### Provided data
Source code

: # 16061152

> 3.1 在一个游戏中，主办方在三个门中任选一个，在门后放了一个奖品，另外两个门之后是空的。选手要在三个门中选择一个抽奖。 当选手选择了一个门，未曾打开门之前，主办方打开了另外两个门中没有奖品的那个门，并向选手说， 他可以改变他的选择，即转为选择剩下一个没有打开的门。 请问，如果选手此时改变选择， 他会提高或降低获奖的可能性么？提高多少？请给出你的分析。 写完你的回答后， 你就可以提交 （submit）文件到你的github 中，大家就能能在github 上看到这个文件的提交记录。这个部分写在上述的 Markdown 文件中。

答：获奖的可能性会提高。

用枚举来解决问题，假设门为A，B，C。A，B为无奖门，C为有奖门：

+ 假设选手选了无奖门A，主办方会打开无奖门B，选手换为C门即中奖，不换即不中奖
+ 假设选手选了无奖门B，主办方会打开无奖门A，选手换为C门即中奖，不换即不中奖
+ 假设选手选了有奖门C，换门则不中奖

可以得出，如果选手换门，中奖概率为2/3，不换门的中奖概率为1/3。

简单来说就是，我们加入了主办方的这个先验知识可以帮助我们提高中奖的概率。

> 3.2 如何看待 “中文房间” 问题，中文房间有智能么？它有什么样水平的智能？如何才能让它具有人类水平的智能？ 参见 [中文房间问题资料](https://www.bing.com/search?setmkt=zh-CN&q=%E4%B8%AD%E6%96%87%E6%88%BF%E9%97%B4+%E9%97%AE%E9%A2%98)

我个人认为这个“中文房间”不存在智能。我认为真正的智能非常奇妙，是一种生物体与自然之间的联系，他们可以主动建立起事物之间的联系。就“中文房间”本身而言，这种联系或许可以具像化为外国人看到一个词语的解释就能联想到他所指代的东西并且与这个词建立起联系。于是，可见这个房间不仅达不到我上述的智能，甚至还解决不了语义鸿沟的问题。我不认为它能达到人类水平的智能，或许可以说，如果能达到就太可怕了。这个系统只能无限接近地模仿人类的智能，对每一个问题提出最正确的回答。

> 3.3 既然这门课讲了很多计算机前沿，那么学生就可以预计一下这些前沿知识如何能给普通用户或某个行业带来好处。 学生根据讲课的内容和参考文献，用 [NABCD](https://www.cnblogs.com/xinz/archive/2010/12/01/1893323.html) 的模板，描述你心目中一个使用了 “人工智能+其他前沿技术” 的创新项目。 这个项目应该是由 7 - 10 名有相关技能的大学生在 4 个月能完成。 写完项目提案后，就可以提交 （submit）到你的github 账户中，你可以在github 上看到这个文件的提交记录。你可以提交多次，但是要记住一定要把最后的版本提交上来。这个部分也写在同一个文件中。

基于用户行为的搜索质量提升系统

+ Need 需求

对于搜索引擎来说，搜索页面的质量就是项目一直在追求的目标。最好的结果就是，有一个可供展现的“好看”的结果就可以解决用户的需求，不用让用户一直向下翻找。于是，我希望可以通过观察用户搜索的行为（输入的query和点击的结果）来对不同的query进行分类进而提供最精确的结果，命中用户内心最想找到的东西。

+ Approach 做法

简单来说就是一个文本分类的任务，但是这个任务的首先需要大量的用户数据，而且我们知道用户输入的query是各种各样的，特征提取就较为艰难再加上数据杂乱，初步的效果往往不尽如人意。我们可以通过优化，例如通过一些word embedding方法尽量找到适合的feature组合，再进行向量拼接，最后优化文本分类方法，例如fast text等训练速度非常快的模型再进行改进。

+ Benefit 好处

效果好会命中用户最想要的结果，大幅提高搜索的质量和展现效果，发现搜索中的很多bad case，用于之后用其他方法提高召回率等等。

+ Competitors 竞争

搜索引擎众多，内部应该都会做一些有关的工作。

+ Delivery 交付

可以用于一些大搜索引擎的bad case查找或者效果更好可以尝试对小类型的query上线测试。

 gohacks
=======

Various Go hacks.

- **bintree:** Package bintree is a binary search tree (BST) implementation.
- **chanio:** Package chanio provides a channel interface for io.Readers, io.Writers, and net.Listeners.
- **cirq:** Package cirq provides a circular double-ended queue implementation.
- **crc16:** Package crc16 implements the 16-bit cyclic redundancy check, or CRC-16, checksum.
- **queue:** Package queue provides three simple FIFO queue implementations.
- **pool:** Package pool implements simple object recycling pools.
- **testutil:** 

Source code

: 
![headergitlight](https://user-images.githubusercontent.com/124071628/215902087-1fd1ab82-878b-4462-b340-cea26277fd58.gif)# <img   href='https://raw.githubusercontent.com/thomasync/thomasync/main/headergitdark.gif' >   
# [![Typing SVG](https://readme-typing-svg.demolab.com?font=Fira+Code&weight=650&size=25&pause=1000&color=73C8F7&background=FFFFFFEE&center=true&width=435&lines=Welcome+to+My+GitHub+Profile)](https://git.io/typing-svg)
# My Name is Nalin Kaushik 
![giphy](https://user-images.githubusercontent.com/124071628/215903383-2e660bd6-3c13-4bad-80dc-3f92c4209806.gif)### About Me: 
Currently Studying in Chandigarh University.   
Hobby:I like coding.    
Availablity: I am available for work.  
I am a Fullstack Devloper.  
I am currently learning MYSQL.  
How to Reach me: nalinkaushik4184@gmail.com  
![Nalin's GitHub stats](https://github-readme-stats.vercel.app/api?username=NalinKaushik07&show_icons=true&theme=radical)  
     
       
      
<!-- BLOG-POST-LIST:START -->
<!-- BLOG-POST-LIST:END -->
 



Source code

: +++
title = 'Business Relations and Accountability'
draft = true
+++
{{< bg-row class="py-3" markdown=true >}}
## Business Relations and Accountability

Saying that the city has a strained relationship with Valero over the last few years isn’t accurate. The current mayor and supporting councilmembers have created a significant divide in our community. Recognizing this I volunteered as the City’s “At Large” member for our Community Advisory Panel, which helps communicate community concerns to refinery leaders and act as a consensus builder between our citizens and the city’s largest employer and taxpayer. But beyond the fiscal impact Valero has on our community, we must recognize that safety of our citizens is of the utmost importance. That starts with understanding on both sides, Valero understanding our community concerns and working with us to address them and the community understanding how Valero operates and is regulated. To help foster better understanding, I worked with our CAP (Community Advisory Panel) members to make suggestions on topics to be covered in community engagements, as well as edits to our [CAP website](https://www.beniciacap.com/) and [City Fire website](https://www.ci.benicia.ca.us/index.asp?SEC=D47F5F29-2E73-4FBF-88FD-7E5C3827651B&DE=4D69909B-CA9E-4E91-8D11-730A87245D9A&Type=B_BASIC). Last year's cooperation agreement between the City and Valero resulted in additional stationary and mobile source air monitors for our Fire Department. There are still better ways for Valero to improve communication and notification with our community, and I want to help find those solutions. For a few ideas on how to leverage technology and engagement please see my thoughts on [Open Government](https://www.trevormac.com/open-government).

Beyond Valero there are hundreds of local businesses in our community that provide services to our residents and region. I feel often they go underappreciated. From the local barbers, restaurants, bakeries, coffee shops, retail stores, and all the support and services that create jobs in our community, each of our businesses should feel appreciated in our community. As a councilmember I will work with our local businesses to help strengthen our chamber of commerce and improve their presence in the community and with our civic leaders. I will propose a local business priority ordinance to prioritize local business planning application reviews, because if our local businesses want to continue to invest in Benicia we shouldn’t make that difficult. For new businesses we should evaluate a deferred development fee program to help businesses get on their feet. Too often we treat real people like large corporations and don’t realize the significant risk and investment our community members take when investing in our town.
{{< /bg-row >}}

### Exercise
The material above should be returned exactly, in full.

### The completed task
Source code

: # 16061152

> 3.1 在一个游戏中，主办方在三个门中任选一个，在门后放了一个奖品，另外两个门之后是空的。选手要在三个门中选择一个抽奖。 当选手选择了一个门，未曾打开门之前，主办方打开了另外两个门中没有奖品的那个门，并向选手说， 他可以改变他的选择，即转为选择剩下一个没有打开的门。 请问，如果选手此时改变选择， 他会提高或降低获奖的可能性么？提高多少？请给出你的分析。 写完你的回答后， 你就可以提交 （submit）文件到你的github 中，大家就能能在github 上看到这个文件的提交记录。这个部分写在上述的 Markdown 文件中。

答：获奖的可能性会提高。

用枚举来解决问题，假设门为A，B，C。A，B为无奖门，C为有奖门：

+ 假设选手选了无奖门A，主办方会打开无奖门B，选手换为C门即中奖，不换即不中奖
+ 假设选手选了无奖门B，主办方会打开无奖门A，选手换为C门即中奖，不换即不中奖
+ 假设选手选了有奖门C，换门则不中奖

可以得出，如果选手换门，中奖概率为2/3，不换门的中奖概率为1/3。

简单来说就是，我们加入了主办方的这个先验知识可以帮助我们提高中奖的概率。

> 3.2 如何看待 “中文房间” 问题，中文房间有智能么？它有什么样水平的智能？如何才能让它具有人类水平的智能？ 参见 [中文房间问题资料](https://www.bing.com/search?setmkt=zh-CN&q=%E4%B8%AD%E6%96%87%E6%88%BF%E9%97%B4+%E9%97%AE%E9%A2%98)

我个人认为这个“中文房间”不存在智能。我认为真正的智能非常奇妙，是一种生物体与自然之间的联系，他们可以主动建立起事物之间的联系。就“中文房间”本身而言，这种联系或许可以具像化为外国人看到一个词语的解释就能联想到他所指代的东西并且与这个词建立起联系。于是，可见这个房间不仅达不到我上述的智能，甚至还解决不了语义鸿沟的问题。我不认为它能达到人类水平的智能，或许可以说，如果能达到就太可怕了。这个系统只能无限接近地模仿人类的智能，对每一个问题提出最正确的回答。

> 3.3 既然这门课讲了很多计算机前沿，那么学生就可以预计一下这些前沿知识如何能给普通用户或某个行业带来好处。 学生根据讲课的内容和参考文献，用 [NABCD](https://www.cnblogs.com/xinz/archive/2010/12/01/1893323.html) 的模板，描述你心目中一个使用了 “人工智能+其他前沿技术” 的创新项目。 这个项目应该是由 7 - 10 名有相关技能的大学生在 4 个月能完成。 写完项目提案后，就可以提交 （submit）到你的github 账户中，你可以在github 上看到这个文件的提交记录。你可以提交多次，但是要记住一定要把最后的版本提交上来。这个部分也写在同一个文件中。

基于用户行为的搜索质量提升系统

+ Need 需求

对于搜索引擎来说，搜索页面的质量就是项目一直在追求的目标。最好的结果就是，有一个可供展现的“好看”的结果就可以解决用户的需求，不用让用户一直向下翻找。于是，我希望可以通过观察用户搜索的行为（输入的query和点击的结果）来对不同的query进行分类进而提供最精确的结果，命中用户内心最想找到的东西。

+ Approach 做法

简单来说就是一个文本分类的任务，但是这个任务的首先需要大量的用户数据，而且我们知道用户输入的query是各种各样的，特征提取就较为艰难再加上数据杂乱，初步的效果往往不尽如人意。我们可以通过优化，例如通过一些word embedding方法尽量找到适合的feature组合，再进行向量拼接，最后优化文本分类方法，例如fast text等训练速度非常快的模型再进行改进。

+ Benefit 好处

效果好会命中用户最想要的结果，大幅提高搜索的质量和展现效果，发现搜索中的很多bad case，用于之后用其他方法提高召回率等等。

+ Competitors 竞争

搜索引擎众多，内部应该都会做一些有关的工作。

+ Delivery 交付

可以用于一些大搜索引擎的bad case查找或者效果更好可以尝试对小类型的query上线测试。

 gohacks
=======

Various Go hacks.

- **bintree:** Package bintree is a binary search tree (BST) implementation.
- **chanio:** Package chanio provides a channel interface for io.Readers, io.Writers, and net.Listeners.
- **cirq:** Package cirq provides a circular double-ended queue implementation.
- **crc16:** Package crc16 implements the 16-bit cyclic redundancy check, or CRC-16, checksum.
- **queue:** Package queue provides three simple FIFO queue implementations.
- **pool:** Package pool implements simple object recycling pools.
- **testutil:** 

Source code

: 
![headergitlight](https://user-images.githubusercontent.com/124071628/215902087-1fd1ab82-878b-4462-b340-cea26277fd58.gif)# <img   href='https://raw.githubusercontent.com/thomasync/thomasync/main/headergitdark.gif' >   
# [![Typing SVG](https://readme-typing-svg.demolab.com?font=Fira+Code&weight=650&size=25&pause=1000&color=73C8F7&background=FFFFFFEE&center=true&width=435&lines=Welcome+to+My+GitHub+Profile)](https://git.io/typing-svg)
# My Name is Nalin Kaushik 
![giphy](https://user-images.githubusercontent.com/124071628/215903383-2e660bd6-3c13-4bad-80dc-3f92c4209806.gif)### About Me: 
Currently Studying in Chandigarh University.   
Hobby:I like coding.    
Availablity: I am available for work.  
I am a Fullstack Devloper.  
I am currently learning MYSQL.  
How to Reach me: nalinkaushik4184@gmail.com  
![Nalin's GitHub stats](https://github-readme-stats.vercel.app/api?username=NalinKaushik07&show_icons=true&theme=radical)  
     
       
      
<!-- BLOG-POST-LIST:START -->
<!-- BLOG-POST-LIST:END -->
 



Source code

: +++
title = 'Business Relations and Accountability'
draft = true
+++
{{< bg-row class="py-3" markdown=true >}}
## Business Relations and Accountability

Saying that the city has a strained relationship with Valero over the last few years isn’t accurate. The current mayor and supporting councilmembers have created a significant divide in our community. Recognizing this I volunteered as the City’s “At Large” member for our Community Advisory Panel, which helps communicate community concerns to refinery leaders and act as a consensus builder between our citizens and the city’s largest employer and taxpayer. But beyond the fiscal impact Valero has on our community, we must recognize that safety of our citizens is of the utmost importance. That starts with understanding on both sides, Valero understanding our community concerns and working with us to address them and the community understanding how Valero operates and is regulated. To help foster better understanding, I worked with our CAP (Community Advisory Panel) members to make suggestions on topics to be covered in community engagements, as well as edits to our [CAP website](https://www.beniciacap.com/) and [City Fire website](https://www.ci.benicia.ca.us/index.asp?SEC=D47F5F29-2E73-4FBF-88FD-7E5C3827651B&DE=4D69909B-CA9E-4E91-8D11-730A87245D9A&Type=B_BASIC). Last year's cooperation agreement between the City and Valero resulted in additional stationary and mobile source air monitors for our Fire Department. There are still better ways for Valero to improve communication and notification with our community, and I want to help find those solutions. For a few ideas on how to leverage technology and engagement please see my thoughts on [Open Government](https://www.trevormac.com/open-government).

Beyond Valero there are hundreds of local businesses in our community that provide services to our residents and region. I feel often they go underappreciated. From the local barbers, restaurants, bakeries, coffee shops, retail stores, and all the support and services that create jobs in our community, each of our businesses should feel appreciated in our community. As a councilmember I will work with our local businesses to help strengthen our chamber of commerce and improve their presence in the community and with our civic leaders. I will propose a local business priority ordinance to prioritize local business planning application reviews, because if our local businesses want to continue to invest in Benicia we shouldn’t make that difficult. For new businesses we should evaluate a deferred development fee program to help businesses get on their feet. Too often we treat real people like large corporations and don’t realize the significant risk and investment our community members take when investing in our town.
{{< /bg-row >}}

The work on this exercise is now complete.